Ce n'est que lorsque les rites de momification étaient terminés
que le mort ressuscitait. Le
lion est donc le gardien des enfers où se déroule ce mystérieux
processus souterrain qui transforme la mort en vie. Je
ne fais guère ici que suivre les textes égyptiens eux-mêmes.
Et comme l'alchimie
occidentale a eu pour principale origine l'Egypte (en particulier au cours de
la période hellénistique), ce symbolisme se transmit. L'on vit une
ressemblance entre la transformation du corps du roi en sa forme immortelle et
celle de la matière première alchimique en or. C'est là une
pensée analogique de type primitif. [
] L'analogie était si
poussée que les alchimistes parlaient de ces procédés comme
de la taricheusis, la momification ou macération on devait taricheuein,
momifier ou faire macérer les métaux pour les transmuer en or. En
termes plus modernes, nous dirons que le processus d'individuation
était projeté par les Egyptiens dans les procédés
post mortem de conservation du corps et, par les alchimistes, dans les
opérations de transmutation des métaux, opérations qui servaient
de support visible à leurs méditations et aux processus de transformation
intérieure.
Dans
certaines tribus " primitives ", il se produisait à la mort du
roi une complète désintégration culturelle pendant l'interrègne,
entre la mort du chef et l'élection de son successeur, toutes les lois
réglant le comportement humain social étaient renversées.
Pendant ces trois jours d'obscurcissement total des principes conscients, la convoitise
et toute action noire, y compris le meurtre et autres crimes, étaient tolérés.
Une forme très mitigée de cette coutume existait chez nous dans
les rites antiques et médiévaux du " roi de carnaval "

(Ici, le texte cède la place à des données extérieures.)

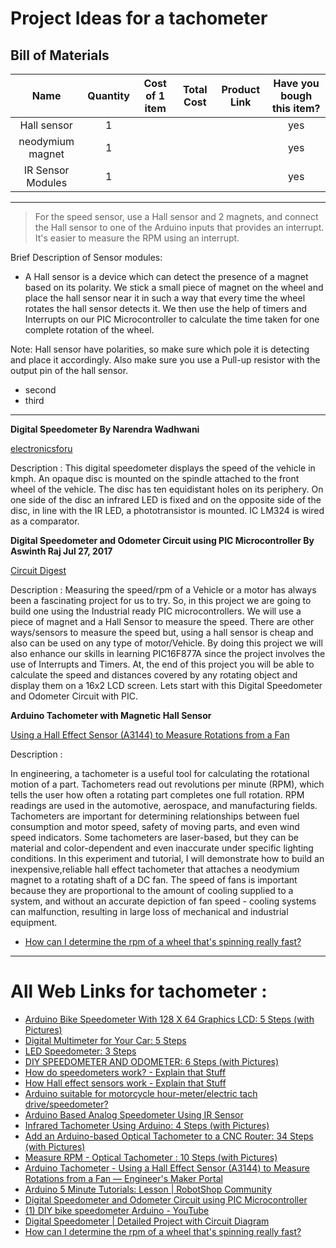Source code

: # Project Ideas for a tachometer

## Bill of Materials

|       Name        | Quantity | Cost of 1 item | Total Cost | Product Link | Have you bough this item? |
| :---------------: | :------: | :------------: | :--------: | :----------: | :-----------------------: |
|    Hall sensor    |    1     |                |            |              |            yes            |
| neodymium magnet  |    1     |                |            |              |            yes            |
| IR Sensor Modules |    1     |                |            |              |            yes            |

---

> For the speed sensor, use a Hall sensor and 2 magnets, and connect the Hall sensor to one of the Arduino inputs that provides an interrupt. It's easier to measure the RPM using an interrupt.

Brief Description of Sensor modules:

- A Hall sensor is a device which can detect the presence of a magnet based on its polarity. We stick a small piece of magnet on the wheel and place the hall sensor near it in such a way that every time the wheel rotates the hall sensor detects it. We then use the help of timers and Interrupts on our PIC Microcontroller to calculate the time taken for one complete rotation of the wheel.

Note: Hall sensor have polarities, so make sure which pole it is detecting and place it accordingly.
Also make sure you use a Pull-up resistor with the output pin of the hall sensor.

- second
- third

---

**Digital Speedometer By Narendra Wadhwani**

[electronicsforu](https://electronicsforu.com/electronics-projects/hardware-diy/digital-speedometer)

Description :
This digital speedometer displays the speed of the vehicle in kmph. An opaque disc is mounted on the spindle attached to the front wheel of the vehicle. The disc has ten equidistant holes on its periphery. On one side of the disc an infrared LED is fixed and on the opposite side of the disc, in line with the IR LED, a phototransistor is mounted. IC LM324 is wired as a comparator.

**Digital Speedometer and Odometer Circuit using PIC Microcontroller By Aswinth Raj Jul 27, 2017**

[Circuit Digest](https://circuitdigest.com/microcontroller-projects/digital-speedometer-odometer-circuit-using-pic16f877a)

Description :
Measuring the speed/rpm of a Vehicle or a motor has always been a fascinating project for us to try. So, in this project we are going to build one using the Industrial ready PIC microcontrollers. We will use a piece of magnet and a Hall Sensor to measure the speed. There are other ways/sensors to measure the speed but, using a hall sensor is cheap and also can be used on any type of motor/Vehicle. By doing this project we will also enhance our skills in learning PIC16F877A since the project involves the use of Interrupts and Timers. At, the end of this project you will be able to calculate the speed and distances covered by any rotating object and display them on a 16x2 LCD screen. Lets start with this Digital Speedometer and Odometer Circuit with PIC.

**Arduino Tachometer with Magnetic Hall Sensor**

[Using a Hall Effect Sensor (A3144) to Measure Rotations from a Fan](https://engineersportal.com/blog/2018/10/3/arduino-tachometer-using-a-hall-effect-sensor-to-measure-rotations-from-a-fan)

Description :

In engineering, a tachometer is a useful tool for calculating the rotational motion of a part. Tachometers read out revolutions per minute (RPM), which tells the user how often a rotating part completes one full rotation. RPM readings are used in the automotive, aerospace, and manufacturing fields. Tachometers are important for determining relationships between fuel consumption and motor speed, safety of moving parts, and even wind speed indicators. Some tachometers are laser-based, but they can be material and color-dependent and even inaccurate under specific lighting conditions. In this experiment and tutorial, I will demonstrate how to build an inexpensive,reliable hall effect tachometer that attaches a neodymium magnet to a rotating shaft of a DC fan. The speed of fans is important because they are proportional to the amount of cooling supplied to a system, and without an accurate depiction of fan speed - cooling systems can malfunction, resulting in large loss of mechanical and industrial equipment.

- [How can I determine the rpm of a wheel that's spinning really fast?](https://physics.stackexchange.com/questions/353795/how-can-i-determine-the-rpm-of-a-wheel-thats-spinning-really-fast?newreg=7558a06958ee4828b47d5781f32262a5)

---

# All Web Links for tachometer :

- [Arduino Bike Speedometer With 128 X 64 Graphics LCD: 5 Steps (with Pictures)](https://www.instructables.com/id/Arduino-Bike-Speedometer-With-128-X-64-Graphics-LC/)
- [Digital Multimeter for Your Car: 5 Steps](https://www.instructables.com/id/Digital-multimeter-for-your-car/)
- [LED Speedometer: 3 Steps](https://www.instructables.com/id/LED-Speedometer/)
- [DIY SPEEDOMETER AND ODOMETER: 6 Steps (with Pictures)](https://www.instructables.com/id/DIY-SPEEDOMETER-AND-ODOMETER/)
- [How do speedometers work? - Explain that Stuff](https://www.explainthatstuff.com/how-speedometer-works.html)
- [How Hall effect sensors work - Explain that Stuff](https://www.explainthatstuff.com/hall-effect-sensors.html)
- [Arduino suitable for motorcycle hour-meter/electric tach drive/speedometer?](https://forum.arduino.cc/index.php?topic=138333.0)
- [Arduino Based Analog Speedometer Using IR Sensor](https://circuitdigest.com/microcontroller-projects/arduino-analog-speedometer-using-ir-sensor)
- [Infrared Tachometer Using Arduino: 4 Steps (with Pictures)](https://www.instructables.com/id/Infrared-Tachometer-using-Arduino/)
- [Add an Arduino-based Optical Tachometer to a CNC Router: 34 Steps (with Pictures)](https://www.instructables.com/id/Add-an-Arduino-based-Optical-Tachometer-to-a-CNC-R/)
- [Measure RPM - Optical Tachometer : 10 Steps (with Pictures)](https://www.instructables.com/id/Measure-RPM-DIY-Portable-Digital-Tachometer/)
- [Arduino Tachometer - Using a Hall Effect Sensor (A3144) to Measure Rotations from a Fan — Engineer's Maker Portal](https://engineersportal.com/blog/2018/10/3/arduino-tachometer-using-a-hall-effect-sensor-to-measure-rotations-from-a-fan)
- [Arduino 5 Minute Tutorials: Lesson | RobotShop Community](https://www.robotshop.com/community/tutorials/show/arduino-5-minute-tutorials-lesson-7-accelerometers-gyros-imus)
- [Digital Speedometer and Odometer Circuit using PIC Microcontroller](https://circuitdigest.com/microcontroller-projects/digital-speedometer-odometer-circuit-using-pic16f877a)
- [(1) DIY bike speedometer Arduino - YouTube](https://www.youtube.com/watch?v=1ycA7TFV4t4)
- [Digital Speedometer | Detailed Project with Circuit Diagram](https://electronicsforu.com/electronics-projects/hardware-diy/digital-speedometer)
- [How can I determine the rpm of a wheel that's spinning really fast?](https://physics.stackexchange.com/questions/353795/how-can-i-determine-the-rpm-of-a-wheel-thats-spinning-really-fast?newreg=7558a06958ee4828b47d5781f32262a5)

: un jour par an, le roi suspendait son pouvoir; on tirait de prison et on couronnait
quel que pauvre diable ou un criminel condamné à mort. Pendant cette
journée, il lui était permis de faire la loi dans toute la ville
et d'obtenir tout ce qu'il voulait : festins, femmes, etc., après quoi
il était exécuté. On laissait ainsi l'ombre du roi, son aspect
chtonien, dominer pendant l'interrègne. Dans l'antiquité romaine
il existait une fête, les Saturnales, où les esclaves avaient le
toit d'user de certaines libertés envers leurs maîtres. On
trouve encore des traces fort atténuées de ces usages, par exemple,
dans les amnisties qui accompagnent généralement un changement de
gouvernent ; le passé est annulé, on ouvre les prisons : un nouveau
commencement est rendu possible. C'est là une forme très adoucie
de ces rites beaucoup plus archaïques qui, pendant une période déterminée,
libéraient toutes les forces obscures et destructrices que le chef et les
lois, en temps normal, réprimaient et déclaraient tabou. La mort du vieux roi et le temps de la domination du lion qui représente, entre autres choses, le pouvoir et les comportements de prestige, constituent une situation archétypique éternellement récurrente de la vie humaine. C'est pourquoi les trônes étaient ornés de lions sculptés, ou des rois se virent nommés, par exemple, " Lion de Juda ". C'était là, comme on sait, une appellation traditionnelle de l'empereur d'Ethiopie. [ ] Ainsi
que le souligne Jung dans Mysterium Conjunctionis, le lion est signe non
seulement de pouvoir, mais de puissance sexuelle et de tout comportement caractérisé
par l'intensité et la chaleur de la passion. Jung en cite de nombreux exemples
tels que le " lion vert " alchimique, associé à Vénus
et représentant l'instinct et son désir. La question devient désormais : comment intégrer le lion de sorte qu'il ne détruise pas toute la vie consciente du sujet ? L'apprivoisement du lion se révèle comme l'étape suivante du processus de transformation, aussi les alchimistes disaient-ils : " Lorsque le lion apparaît, prends une épée et coupe-lui les pattes ". Cela signifie, symboliquement, que le lion cherche à tout agripper et tenir dans ses griffes, et qu'il est nécessaire de le maîtriser pour l'apprivoiser. Sur le plan psychologique, le lion représente donc plus ou moins tout cela. On peut dire, d'autre part, que partout où se trouve la fontaine de vie, là se trouve aussi le lion, ou encore, que chaque fois qu'on rencontre la perle précieuse, un dragon est couché dessus, et que partout où il y a un trésor, un serpent est enroulé autour. Autrement dit, on ne peut approcher du sens de la vie, du Soi, sans se trouver du même coup sur le fil du rasoir qu'est le risque de tomber dans une attitude d'avidité et dans les autres aspects d'ombre de soi-même. Il est même difficile de dire dans quelle mesure il faut se garder d'y tomber, car, si l'on évite trop complètement l'ombre, on ne peut l'intégrer. " (p. 85-91)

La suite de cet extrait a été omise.